All Python scripts use argparse to parse commandline arguments. For viewing the list of all positional and optional arguments for any script, type:

./script.py --help

Setup

Poetry is used for conveniently installing and managing dependencies.

  1. [Optional] Create and activate a virtual environment with Python >= 3.7.

  2. Install Poetry globally (recommended), or in a virtual environment. Please refer to Poetry's installation guide for recommended installation options.

    You can use pip to install it:

    pip install poetry
  3. Install all dependencies with Poetry:

    poetry install --no-dev

    If you didn't create and activate a virtual environment in step 1, Poetry creates one for you and installs all dependencies there. To use this virtual environment, run:

    poetry shell

For Contributing

pre-commit is used for managing hooks that run before each commit, to ensure code quality and run some basic tests. Thus, this needs to be set up only when one intends to commit changes to git.

  1. Activate the virtual environment where you installed the dependencies.

  2. Install all dependencies, including extra dependencies for development:

    poetry install
  3. Install pre-commit hooks:

    pre-commit install

NOTE: You need to be inside the virtual environment where you installed the above dependencies every time you commit. However, this is not required if you have installed pre-commit globally.

Hyper-Parameter Configuration

Hyper-parameters can be specified through TOML configs. For example, to specify a batch size of 32 and a learning rate of 0.001, use the following config:

batch_size = 32
lr = 0.001

You can store configs in a directory named configs located in the root of this repository. It has an entry in the .gitignore file so that custom configs aren't picked up by git.

The available hyper-parameters, their documentation and default values are specified in the Config class in the file config.py.

Training

Run train.py:

./train.py /path/to/dataset/ /path/where/to/save/logs/

The weights of trained models are saved in PyTorch's .pt format inside an ISO 8601 timestamped subdirectory, which is stored in a parent directory. This parent directory is given by the second positional argument (/path/where/to/save/logs/ here).

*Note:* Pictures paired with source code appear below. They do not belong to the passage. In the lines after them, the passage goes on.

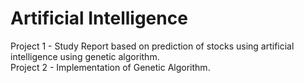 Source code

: # Artificial Intelligence
Project 1 - Study Report based on prediction of stocks using artificial intelligence using genetic algorithm.
<br>
Project 2 - Implementation of Genetic Algorithm.
<br>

Training logs are saved in the training subdirectory of this timestamped directory. The hyper-parameter config, along with the current date and time, is saved as a TOML file named config.toml in this training subdirectory.

Inference

The script run.py is provided to run a model on either an input image (with a background) or an input video. To run it on an image with a background, run:

./run.py --im /path/to/input/image --bgr /path/to/input/background /path/to/trained/model/weights/

To run it on a video, run:

./run.py --video /path/to/input/video /path/to/trained/model/weights/

The outputs are saved in the directory given by the --output-folder argument. By default, this directory is output.